The provision stays all arbitral awards in which arbitral proceedings commenced before October 23, 2015, as soon as they are challenged in a court. The Hindustan Construction Company and Gammon, which are seeking to recover dues of Rs 6070 crore and Rs 837 crore, respectively from the central government and central government agencies, are among its challengers. They have asked the Supreme Court to protect them from the consequences of insolvency proceedings if they are in possession of arbitral awards in excess of the claims against them. The Supreme Court has now struck down Section 87 while disposing of HCC’s appeal.
The Cabinet Committee on Economic Affairs approved a proposal permitting government entities to pay 75 per cent of arbitral amounts to their contractors against bank guarantees in cases where the entities have challenged arbitration awards. This is an improvement over the NITI Aayog Circular of 2016, which too had recommended that government and government entities pay 75 per cent of the arbitral amounts pending an appeal. As noted here, the measures taken in 2016 were not having their intended effects due to the requirement to submit a bank guarantee for the interest component. It remains to be seen whether the new initiatives bring much needed cheer to the construction sector.
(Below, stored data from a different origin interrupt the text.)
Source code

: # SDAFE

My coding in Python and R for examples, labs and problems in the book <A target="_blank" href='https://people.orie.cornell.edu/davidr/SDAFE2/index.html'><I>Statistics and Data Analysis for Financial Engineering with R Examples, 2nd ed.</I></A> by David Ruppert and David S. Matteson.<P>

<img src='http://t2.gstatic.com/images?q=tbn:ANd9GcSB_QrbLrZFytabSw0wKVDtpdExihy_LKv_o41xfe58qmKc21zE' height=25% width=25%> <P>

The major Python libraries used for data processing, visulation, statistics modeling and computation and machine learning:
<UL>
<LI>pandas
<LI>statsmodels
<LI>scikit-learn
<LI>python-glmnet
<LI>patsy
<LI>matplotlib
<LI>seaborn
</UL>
Meanwhile, leading global financiers have reportedly warned the Indian government that they may drag Andhra Pradesh to international arbitration for cancelling its clean energy projects.
From the Docket
Overturning a decision of the High Court of Delhi appointing an arbitrator, the Supreme Court in WAPCOS v. Salma Dam Joint Venture has held that a party which has relinquished its claims under an original agreement and with full understanding executed a new agreement specifying that there will be no arbitration between the parties, cannot base its claims to initiate arbitration on the earlier agreement.
In Perkins Eastman Architects DPC v. HSCC (India), the Supreme Court held that a party interested in the outcome of the dispute cannot appoint the sole arbitrator.
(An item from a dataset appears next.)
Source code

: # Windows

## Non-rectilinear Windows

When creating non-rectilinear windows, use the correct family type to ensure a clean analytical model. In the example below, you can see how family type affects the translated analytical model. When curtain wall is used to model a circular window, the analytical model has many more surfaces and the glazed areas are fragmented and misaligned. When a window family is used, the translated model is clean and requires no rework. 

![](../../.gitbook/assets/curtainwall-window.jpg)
In Chopra Marketing Private v. Drishticon Properties, the High Court of Delhi held that the power under Section 37 of the Act to consider any patent error in the arbitral award ignored by the lower Court, is more akin to the power of judicial review. The High Court has reiterated that the courts cannot reassess the evidence in determining a challenge to an award.
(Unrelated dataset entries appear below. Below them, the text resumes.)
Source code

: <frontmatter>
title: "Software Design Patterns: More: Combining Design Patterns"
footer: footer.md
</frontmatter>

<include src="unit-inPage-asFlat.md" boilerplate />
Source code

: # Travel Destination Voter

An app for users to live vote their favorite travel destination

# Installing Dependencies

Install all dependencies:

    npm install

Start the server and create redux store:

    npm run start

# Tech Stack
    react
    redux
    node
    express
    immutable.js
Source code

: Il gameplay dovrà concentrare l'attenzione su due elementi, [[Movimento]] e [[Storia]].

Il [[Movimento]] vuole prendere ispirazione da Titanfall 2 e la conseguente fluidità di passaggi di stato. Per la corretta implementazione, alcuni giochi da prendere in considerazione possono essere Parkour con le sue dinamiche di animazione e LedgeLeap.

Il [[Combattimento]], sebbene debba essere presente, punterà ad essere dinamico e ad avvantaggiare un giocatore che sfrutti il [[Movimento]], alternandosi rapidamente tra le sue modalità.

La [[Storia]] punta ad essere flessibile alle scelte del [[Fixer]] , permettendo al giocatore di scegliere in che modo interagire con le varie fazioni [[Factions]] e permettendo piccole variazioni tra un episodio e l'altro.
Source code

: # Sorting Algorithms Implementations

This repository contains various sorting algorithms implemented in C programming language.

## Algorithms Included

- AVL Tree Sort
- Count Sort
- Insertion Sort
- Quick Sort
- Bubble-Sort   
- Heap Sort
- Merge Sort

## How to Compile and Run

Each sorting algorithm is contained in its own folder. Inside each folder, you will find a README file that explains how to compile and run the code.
In Kashyapi Infrastructure v. National Buildings Construction Corporation, the Delhi High Court has declared contractual clauses which stipulate that the payment to the contractor from the employer shall be due only when the employer receives payment from its client or owner as void. The Court ordered that such clauses are void for uncertainty and for being against public policy. Incidentally, the clauses also prohibited the payment of interest to the contractor for the period of delay in receipt of payment from client to the employer.
The Bombay High Court in Nobel Resource v. Dharni Sampda has held that the power of the court under Section 48 of the Act to refuse the enforcement of a foreign award is very narrow and limited. The Court ruled that the appreciation of evidence was within the domain of the arbitrator or arbitral tribunal and that the court could not re-examine the evidence led by the parties.
Relying on Garware Wall Ropes’ judgment of the Supreme Court, in S Satyanarayana v. West Quay Multiport, the Bombay High Court has held that even if only an arbitration has to be conducted in Maharashtra (and neither the execution of the agreement nor its performance was within Maharashtra), the arbitration agreement would have to be stamped in accordance with the Maharashtra Stamp Act, 1958.